• **Assignment**
How many lines of the data hold the word "LoanBuddy"? State the number and nothing else.
***
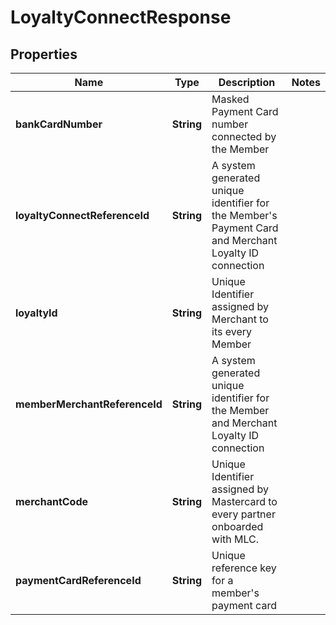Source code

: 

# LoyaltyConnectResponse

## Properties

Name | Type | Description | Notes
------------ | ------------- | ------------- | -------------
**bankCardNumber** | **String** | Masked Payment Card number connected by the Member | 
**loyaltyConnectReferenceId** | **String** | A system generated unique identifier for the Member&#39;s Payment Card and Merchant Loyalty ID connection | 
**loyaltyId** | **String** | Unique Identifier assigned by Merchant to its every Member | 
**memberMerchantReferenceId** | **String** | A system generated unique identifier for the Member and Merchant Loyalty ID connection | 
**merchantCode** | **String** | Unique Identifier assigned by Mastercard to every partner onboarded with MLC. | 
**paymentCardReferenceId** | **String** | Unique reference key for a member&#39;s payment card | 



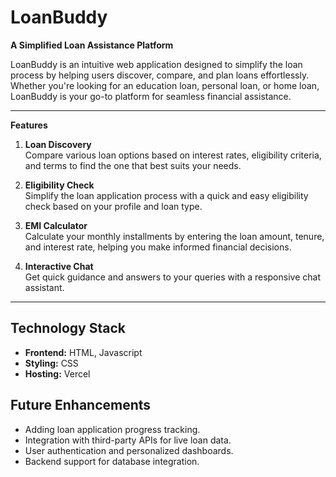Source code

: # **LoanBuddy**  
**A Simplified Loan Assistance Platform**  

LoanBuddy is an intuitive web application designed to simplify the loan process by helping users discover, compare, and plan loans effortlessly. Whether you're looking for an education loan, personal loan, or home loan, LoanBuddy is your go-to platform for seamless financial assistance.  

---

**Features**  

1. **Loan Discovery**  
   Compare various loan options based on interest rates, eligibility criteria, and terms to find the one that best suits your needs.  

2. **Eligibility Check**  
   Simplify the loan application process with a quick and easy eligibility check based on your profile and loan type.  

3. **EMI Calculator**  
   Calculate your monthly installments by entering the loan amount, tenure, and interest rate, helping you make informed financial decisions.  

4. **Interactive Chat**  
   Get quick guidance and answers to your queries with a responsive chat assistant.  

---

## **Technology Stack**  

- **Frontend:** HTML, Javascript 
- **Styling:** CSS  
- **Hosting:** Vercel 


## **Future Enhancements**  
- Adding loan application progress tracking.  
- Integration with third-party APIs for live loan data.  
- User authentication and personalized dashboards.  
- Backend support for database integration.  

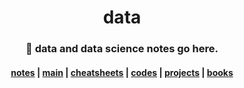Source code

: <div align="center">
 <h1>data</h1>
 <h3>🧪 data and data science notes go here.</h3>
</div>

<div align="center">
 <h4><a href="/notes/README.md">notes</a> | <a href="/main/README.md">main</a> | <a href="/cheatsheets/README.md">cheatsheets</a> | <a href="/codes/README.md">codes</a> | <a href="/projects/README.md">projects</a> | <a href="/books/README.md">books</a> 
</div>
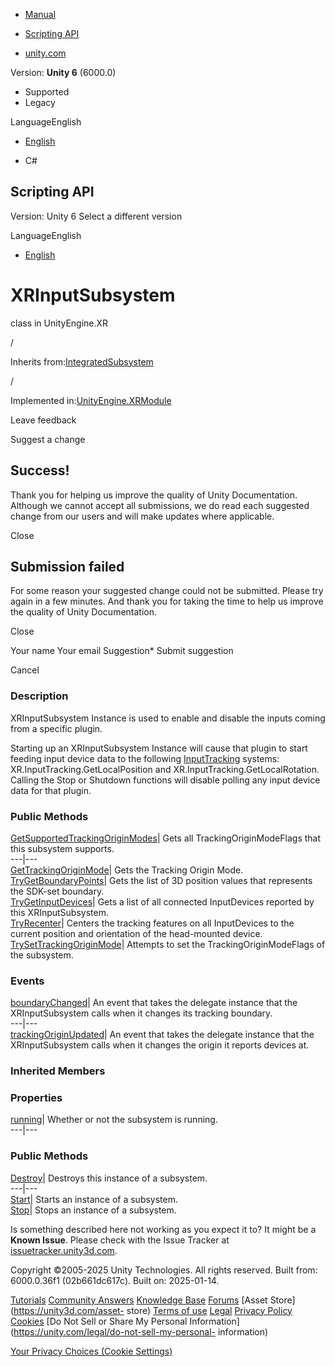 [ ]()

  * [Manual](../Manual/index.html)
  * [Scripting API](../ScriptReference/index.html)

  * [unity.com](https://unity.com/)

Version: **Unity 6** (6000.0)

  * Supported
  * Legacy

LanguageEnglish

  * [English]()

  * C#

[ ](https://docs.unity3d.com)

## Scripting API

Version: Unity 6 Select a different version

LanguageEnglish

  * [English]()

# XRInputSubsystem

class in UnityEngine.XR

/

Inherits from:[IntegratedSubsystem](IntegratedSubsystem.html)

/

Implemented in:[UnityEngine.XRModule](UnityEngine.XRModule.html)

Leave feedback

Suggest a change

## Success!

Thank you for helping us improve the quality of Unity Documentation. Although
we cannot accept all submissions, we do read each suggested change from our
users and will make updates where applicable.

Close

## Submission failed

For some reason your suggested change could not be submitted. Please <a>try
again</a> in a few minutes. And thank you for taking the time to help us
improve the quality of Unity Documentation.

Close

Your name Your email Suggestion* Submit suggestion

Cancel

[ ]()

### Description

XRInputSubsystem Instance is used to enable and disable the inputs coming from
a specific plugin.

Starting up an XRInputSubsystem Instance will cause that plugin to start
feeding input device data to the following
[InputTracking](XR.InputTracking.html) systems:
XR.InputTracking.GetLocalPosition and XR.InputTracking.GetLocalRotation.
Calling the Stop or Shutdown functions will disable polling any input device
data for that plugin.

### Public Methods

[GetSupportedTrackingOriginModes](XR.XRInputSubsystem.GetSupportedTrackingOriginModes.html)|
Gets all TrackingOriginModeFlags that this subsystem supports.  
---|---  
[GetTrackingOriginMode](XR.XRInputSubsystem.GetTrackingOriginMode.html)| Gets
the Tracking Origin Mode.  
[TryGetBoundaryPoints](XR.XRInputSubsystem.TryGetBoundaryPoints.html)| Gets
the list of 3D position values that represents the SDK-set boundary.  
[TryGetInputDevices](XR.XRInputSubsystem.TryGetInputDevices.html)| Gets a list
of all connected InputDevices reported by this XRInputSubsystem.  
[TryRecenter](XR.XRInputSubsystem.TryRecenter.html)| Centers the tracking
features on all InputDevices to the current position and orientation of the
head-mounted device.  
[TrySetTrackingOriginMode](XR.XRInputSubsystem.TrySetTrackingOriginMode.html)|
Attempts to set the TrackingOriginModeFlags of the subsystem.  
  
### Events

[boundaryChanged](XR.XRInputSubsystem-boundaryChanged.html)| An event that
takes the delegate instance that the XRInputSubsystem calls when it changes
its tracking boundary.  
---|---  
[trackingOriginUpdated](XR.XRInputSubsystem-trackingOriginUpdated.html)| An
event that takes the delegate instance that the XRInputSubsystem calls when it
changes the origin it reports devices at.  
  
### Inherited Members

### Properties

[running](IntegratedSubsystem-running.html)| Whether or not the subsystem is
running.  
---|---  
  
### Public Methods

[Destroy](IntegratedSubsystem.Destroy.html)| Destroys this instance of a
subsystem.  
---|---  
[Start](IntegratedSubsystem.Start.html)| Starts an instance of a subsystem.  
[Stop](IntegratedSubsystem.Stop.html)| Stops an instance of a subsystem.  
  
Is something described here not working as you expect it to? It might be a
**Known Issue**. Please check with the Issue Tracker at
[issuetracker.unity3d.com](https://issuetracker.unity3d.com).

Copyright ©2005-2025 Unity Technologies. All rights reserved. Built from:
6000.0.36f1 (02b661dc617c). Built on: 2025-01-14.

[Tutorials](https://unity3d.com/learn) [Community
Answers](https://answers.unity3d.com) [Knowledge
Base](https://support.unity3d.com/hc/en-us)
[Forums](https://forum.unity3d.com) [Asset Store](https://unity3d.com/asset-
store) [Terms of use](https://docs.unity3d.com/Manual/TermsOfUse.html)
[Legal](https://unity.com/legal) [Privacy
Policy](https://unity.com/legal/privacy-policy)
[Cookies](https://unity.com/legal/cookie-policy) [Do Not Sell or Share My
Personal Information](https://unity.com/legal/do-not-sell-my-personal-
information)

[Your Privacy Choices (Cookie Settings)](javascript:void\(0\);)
***
• **Your response**
2